第13章 呪われた彼は彼女に救われたい 【銀魂 土方十四郎】


「——というわけだ。身寄りもなく、行き場もねェ。ここで女中として雇いたいんだが、構わねェな、近藤さん」


土方が簡潔に事情を説明し終えると、上座に座っていた近藤勲は、みるみるうちに目に涙を溜めていった。

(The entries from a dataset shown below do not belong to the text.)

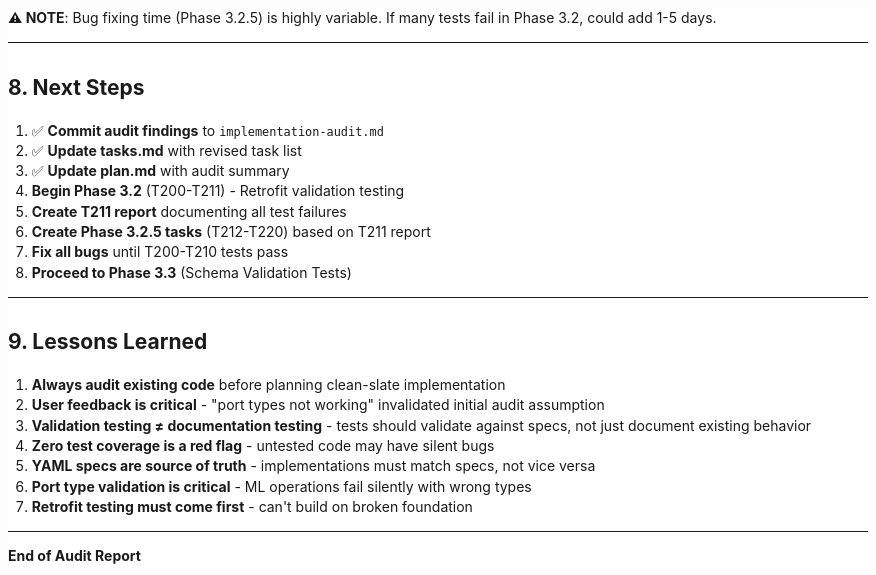 **⚠️ NOTE**: Bug fixing time (Phase 3.2.5) is highly variable. If many tests fail in Phase 3.2, could add 1-5 days.

---

## 8. Next Steps

1. ✅ **Commit audit findings** to `implementation-audit.md`
2. ✅ **Update tasks.md** with revised task list
3. ✅ **Update plan.md** with audit summary
4. **Begin Phase 3.2** (T200-T211) - Retrofit validation testing
5. **Create T211 report** documenting all test failures
6. **Create Phase 3.2.5 tasks** (T212-T220) based on T211 report
7. **Fix all bugs** until T200-T210 tests pass
8. **Proceed to Phase 3.3** (Schema Validation Tests)

---

## 9. Lessons Learned

1. **Always audit existing code** before planning clean-slate implementation
2. **User feedback is critical** - "port types not working" invalidated initial audit assumption
3. **Validation testing ≠ documentation testing** - tests should validate against specs, not just document existing behavior
4. **Zero test coverage is a red flag** - untested code may have silent bugs
5. **YAML specs are source of truth** - implementations must match specs, not vice versa
6. **Port type validation is critical** - ML operations fail silently with wrong types
7. **Retrofit testing must come first** - can't build on broken foundation

---

**End of Audit Report**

「う……うおおおおおおっ! なんて酷い話だ! そんな、そんな男に……!」


近藤は鼻を啜りながら、いのりの前に身を乗り出した。


「辛かったな、いのりさん! 怖かっただろう、苦しかっただろう! だがもう安心だ! この真選組が、君の盾になろう!」

「あ、ありがとうございます……近藤様」

「様なんてよしてくれ、近藤でいい! むしろゴリラと呼んでくれても構わん!」

「それは流石に失礼だろ」


土方が呆れ顔で突っ込むが、近藤の熱意は止まらない。


「今日から君はここの家族だ。好きなだけいてくれ! 掃除や洗濯なんて、気が向いた時でいい。まずはその心の傷を癒やすんだ」

「……いいえ。私、働かせていただきたいんです。ここで、皆さんの役に立ちたいんです」


いのりが真っ直ぐに伝えると、近藤は再び号泣した。


「おおお……なんて健気な子なんだ! トシ! 彼女に変な虫がつかないよう、全隊士に『指一本触れたら即切腹』の局中法度を追加しろ!」

「言われなくても、不埒な真似をする奴は俺が片っ端からマヨネーズの海に沈めてやるよ」


土方はそう言って、少しだけ口角を上げた。
その視線はどこか保護者のように温かい。


「……ってことで、今日からここがあんたの家だ。わかったな、いのり」


直哉の冷酷な暴力に支配されていた昨日までが、嘘のように遠く感じる。
賑やかで、少し騒がしすぎるほどのこの場所で、いのりの新しい生活が始まろうとしていた。